• _DESCRIPTION OF THE TASK_: Your output should be exactly the lines from the one containing "Copilot – Project-specific Guidance" through the final line of the following data, please, with no pictures.

• _RECORDS_:
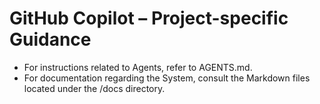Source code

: # GitHub Copilot – Project-specific Guidance

- For instructions related to Agents, refer to AGENTS.md.
- For documentation regarding the System, consult the Markdown files located under the /docs directory.
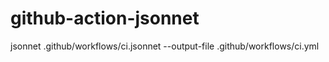 # github-action-jsonnet

jsonnet .github/workflows/ci.jsonnet --output-file .github/workflows/ci.yml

• _YOUR RESPONSE_:
: # GitHub Copilot – Project-specific Guidance

- For instructions related to Agents, refer to AGENTS.md.
- For documentation regarding the System, consult the Markdown files located under the /docs directory.
 # github-action-jsonnet

jsonnet .github/workflows/ci.jsonnet --output-file .github/workflows/ci.yml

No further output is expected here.